Triatel wrote a letter to the Public Utilities Regulatory Commission warning that the draft document (approved by a meeting of ministerial State Secretaries on February 10) effectively permitted "business theft" should a competitor or speculator win in the bidding and then demand (having paid a significant sum) that the spectrum rights be exclusive. The regulator filed a critical comment urging the document be redrafted allowing for a mechanism for incumbent frequency holders to extend their rights.
The authors of the draft document in the Communications Department of the Ministry of Transport say they had no choice but to word it in a manner that left it open to such interpretation. Indeed, one source close to the drafting process tipped off this blogger in a call describing what had been written as "madness".

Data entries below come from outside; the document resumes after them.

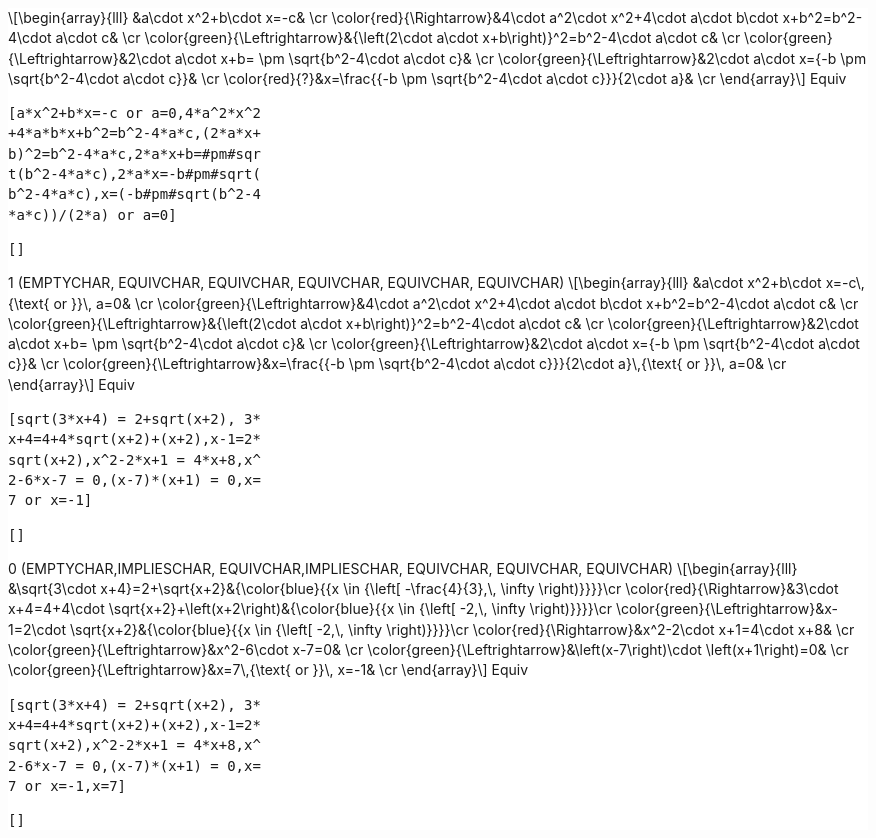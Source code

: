   <td class="cell c1"><td colspan="4">\[\begin{array}{lll} &a\cdot x^2+b\cdot x=-c& \cr \color{red}{\Rightarrow}&4\cdot a^2\cdot x^2+4\cdot a\cdot b\cdot x+b^2=b^2-4\cdot a\cdot c& \cr \color{green}{\Leftrightarrow}&{\left(2\cdot a\cdot x+b\right)}^2=b^2-4\cdot a\cdot c& \cr \color{green}{\Leftrightarrow}&2\cdot a\cdot x+b= \pm \sqrt{b^2-4\cdot a\cdot c}& \cr \color{green}{\Leftrightarrow}&2\cdot a\cdot x={-b \pm \sqrt{b^2-4\cdot a\cdot c}}& \cr \color{red}{?}&x=\frac{{-b \pm \sqrt{b^2-4\cdot a\cdot c}}}{2\cdot a}& \cr \end{array}\]</td></td>
</tr>
<tr class="pass">
  <td class="cell c0">Equiv</td>
  <td class="cell c1"><span style="color:green;"><i class="fa fa-check"></i></span></td>
  <td class="cell c2"><pre>[a*x^2+b*x=-c or a=0,4*a^2*x^2
+4*a*b*x+b^2=b^2-4*a*c,(2*a*x+
b)^2=b^2-4*a*c,2*a*x+b=#pm#sqr
t(b^2-4*a*c),2*a*x=-b#pm#sqrt(
b^2-4*a*c),x=(-b#pm#sqrt(b^2-4
*a*c))/(2*a) or a=0]</pre></td>
  <td class="cell c3"><pre>[]</pre></td>
  <td class="cell c4"></td>
  <td class="cell c5">1</td>
  <td class="cell c6">(EMPTYCHAR, EQUIVCHAR, EQUIVCHAR, EQUIVCHAR, EQUIVCHAR, EQUIVCHAR)</td>
</tr>
<tr class="pass">
  <td class="cell c0"><td colspan="2"></td></td>
  <td class="cell c1"><td colspan="4">\[\begin{array}{lll} &a\cdot x^2+b\cdot x=-c\,{\text{ or }}\, a=0& \cr \color{green}{\Leftrightarrow}&4\cdot a^2\cdot x^2+4\cdot a\cdot b\cdot x+b^2=b^2-4\cdot a\cdot c& \cr \color{green}{\Leftrightarrow}&{\left(2\cdot a\cdot x+b\right)}^2=b^2-4\cdot a\cdot c& \cr \color{green}{\Leftrightarrow}&2\cdot a\cdot x+b= \pm \sqrt{b^2-4\cdot a\cdot c}& \cr \color{green}{\Leftrightarrow}&2\cdot a\cdot x={-b \pm \sqrt{b^2-4\cdot a\cdot c}}& \cr \color{green}{\Leftrightarrow}&x=\frac{{-b \pm \sqrt{b^2-4\cdot a\cdot c}}}{2\cdot a}\,{\text{ or }}\, a=0& \cr \end{array}\]</td></td>
</tr>
<tr class="pass">
  <td class="cell c0">Equiv</td>
  <td class="cell c1"><span style="color:green;"><i class="fa fa-check"></i></span></td>
  <td class="cell c2"><pre>[sqrt(3*x+4) = 2+sqrt(x+2), 3*
x+4=4+4*sqrt(x+2)+(x+2),x-1=2*
sqrt(x+2),x^2-2*x+1 = 4*x+8,x^
2-6*x-7 = 0,(x-7)*(x+1) = 0,x=
7 or x=-1]</pre></td>
  <td class="cell c3"><pre>[]</pre></td>
  <td class="cell c4"></td>
  <td class="cell c5">0</td>
  <td class="cell c6">(EMPTYCHAR,IMPLIESCHAR, EQUIVCHAR,IMPLIESCHAR, EQUIVCHAR, EQUIVCHAR, EQUIVCHAR)</td>
</tr>
<tr class="pass">
  <td class="cell c0"><td colspan="2"></td></td>
  <td class="cell c1"><td colspan="4">\[\begin{array}{lll} &\sqrt{3\cdot x+4}=2+\sqrt{x+2}&{\color{blue}{{x \in {\left[ -\frac{4}{3},\, \infty \right)}}}}\cr \color{red}{\Rightarrow}&3\cdot x+4=4+4\cdot \sqrt{x+2}+\left(x+2\right)&{\color{blue}{{x \in {\left[ -2,\, \infty \right)}}}}\cr \color{green}{\Leftrightarrow}&x-1=2\cdot \sqrt{x+2}&{\color{blue}{{x \in {\left[ -2,\, \infty \right)}}}}\cr \color{red}{\Rightarrow}&x^2-2\cdot x+1=4\cdot x+8& \cr \color{green}{\Leftrightarrow}&x^2-6\cdot x-7=0& \cr \color{green}{\Leftrightarrow}&\left(x-7\right)\cdot \left(x+1\right)=0& \cr \color{green}{\Leftrightarrow}&x=7\,{\text{ or }}\, x=-1& \cr \end{array}\]</td></td>
</tr>
<tr class="pass">
  <td class="cell c0">Equiv</td>
  <td class="cell c1"><span style="color:green;"><i class="fa fa-check"></i></span></td>
  <td class="cell c2"><pre>[sqrt(3*x+4) = 2+sqrt(x+2), 3*
x+4=4+4*sqrt(x+2)+(x+2),x-1=2*
sqrt(x+2),x^2-2*x+1 = 4*x+8,x^
2-6*x-7 = 0,(x-7)*(x+1) = 0,x=
7 or x=-1,x=7]</pre></td>
  <td class="cell c3"><pre>[]</pre></td>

Once the possibility that Latvia's GSM network could be disrupted (you can't operate without frequencies) made front-page news, the Ministry of Transport briefed this blogger (in his day job as a reporter) making it clear, yet again, that their intent was not to indirectly put the interests of 1.4 million mobile phone users on the auction block. Indeed, they, too, wanted to achieve an end-result where incumbents could extend their frequency useage rights, where unused frequencies would be auctioned to the highest bidder and where all players would start paying some kind of frequency use fees in accordance with Latvia's long term telecommunications policy principles.
At this point, it is unclear whether this can be done without amending the Electronic Communications Law. At the briefing, the Ministry and Communications Department officials stressed that there was no other way they could have drafted the frequency use document given the way the law is formulated. At the same time they were reluctant to amend the law yet again.
Some interesting observations after all this:
- there are still embarrassing loopholes in the way wireless telecommunications markets are managed in Latvia (the LVL 100 paid, wholly legally by the Triatel brand partners, for cdma 450 spectrum is one example).
-the low intensity conflict between the Ministry of Transport and the Regulator continues, with the latter being blamed for not timely objecting to the draft spectrum use memo (even though the Ministry claims there was no other way they could draft it). Another simmering issue is number resources, with the Regulator urging a rapid swith to eight digit numbers before a severe shortage (due to exploding mobile use and the third/fourth operator) hits. The Communications Department says these alarmist statements are exaggerated.
-an undercurrent of feeling in the Ministry that some mobile operators, such as Triatel, (who are these people, really? – asked one official), should be given a shaking because they, somehow, are dubious. As for the big incumbents, they are making too much money (there is some merit to this, LMT's profitability runs at around 30 % and it has the rec0rd for earnings of any Latvian company).
I have been a little remiss in blogging because I have been recovering from a system crash on my Powerbook G4 which required a so-called clean install of MacOS X. All files burned to CD or an external drive, then recovered. I've also been feeling some kind of late winter lethargy, believe it ir not. The Swedes call it "spring fatigue" but at -19 C during the night in Riga, it's still the middle of the fucking winter as far as I am concerned.